PROBLEM DETAILS: Look over the entries below. Report how many lines hold the word "Alliance", and only that.

DATA EXTRACT:
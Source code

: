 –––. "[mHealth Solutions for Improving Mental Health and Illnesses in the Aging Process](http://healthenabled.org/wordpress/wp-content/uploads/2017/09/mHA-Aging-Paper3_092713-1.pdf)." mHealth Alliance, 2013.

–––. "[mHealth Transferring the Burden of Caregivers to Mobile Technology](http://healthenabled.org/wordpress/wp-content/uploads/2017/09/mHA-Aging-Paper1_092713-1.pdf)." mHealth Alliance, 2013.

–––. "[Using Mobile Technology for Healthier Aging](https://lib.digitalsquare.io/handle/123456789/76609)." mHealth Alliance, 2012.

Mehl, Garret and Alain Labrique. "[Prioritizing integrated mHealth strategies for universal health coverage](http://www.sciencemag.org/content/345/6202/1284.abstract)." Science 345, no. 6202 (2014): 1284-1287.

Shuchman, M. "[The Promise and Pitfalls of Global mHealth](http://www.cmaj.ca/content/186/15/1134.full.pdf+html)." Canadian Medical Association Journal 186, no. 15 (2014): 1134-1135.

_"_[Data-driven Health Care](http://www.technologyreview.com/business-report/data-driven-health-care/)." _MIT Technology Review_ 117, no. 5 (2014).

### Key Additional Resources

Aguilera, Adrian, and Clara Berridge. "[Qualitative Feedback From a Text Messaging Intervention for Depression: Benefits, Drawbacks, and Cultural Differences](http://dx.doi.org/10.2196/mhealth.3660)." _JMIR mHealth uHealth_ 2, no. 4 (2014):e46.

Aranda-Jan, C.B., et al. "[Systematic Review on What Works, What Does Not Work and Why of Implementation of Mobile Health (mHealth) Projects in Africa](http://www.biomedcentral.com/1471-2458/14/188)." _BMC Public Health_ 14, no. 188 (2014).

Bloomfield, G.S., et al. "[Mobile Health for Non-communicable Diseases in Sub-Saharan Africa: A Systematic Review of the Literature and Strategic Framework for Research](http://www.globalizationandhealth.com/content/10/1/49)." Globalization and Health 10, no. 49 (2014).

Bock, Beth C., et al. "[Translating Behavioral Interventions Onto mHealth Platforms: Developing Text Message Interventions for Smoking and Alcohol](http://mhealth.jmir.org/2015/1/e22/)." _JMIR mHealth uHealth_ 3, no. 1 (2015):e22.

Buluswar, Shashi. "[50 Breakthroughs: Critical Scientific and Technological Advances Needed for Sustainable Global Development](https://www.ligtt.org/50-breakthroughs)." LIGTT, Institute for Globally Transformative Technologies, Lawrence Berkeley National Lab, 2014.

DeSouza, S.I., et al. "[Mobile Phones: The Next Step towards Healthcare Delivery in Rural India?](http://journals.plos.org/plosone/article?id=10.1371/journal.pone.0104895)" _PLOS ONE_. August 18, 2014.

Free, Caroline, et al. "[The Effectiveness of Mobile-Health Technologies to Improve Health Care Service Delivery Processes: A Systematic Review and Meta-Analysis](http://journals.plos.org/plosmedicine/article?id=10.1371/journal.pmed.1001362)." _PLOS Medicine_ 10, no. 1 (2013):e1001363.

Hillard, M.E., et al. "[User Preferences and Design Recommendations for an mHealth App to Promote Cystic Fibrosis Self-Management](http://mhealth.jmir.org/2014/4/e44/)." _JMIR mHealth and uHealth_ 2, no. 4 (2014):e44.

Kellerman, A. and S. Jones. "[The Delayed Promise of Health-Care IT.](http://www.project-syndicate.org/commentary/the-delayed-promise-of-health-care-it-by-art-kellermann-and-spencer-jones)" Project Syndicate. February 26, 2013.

RESULT BELOW: 3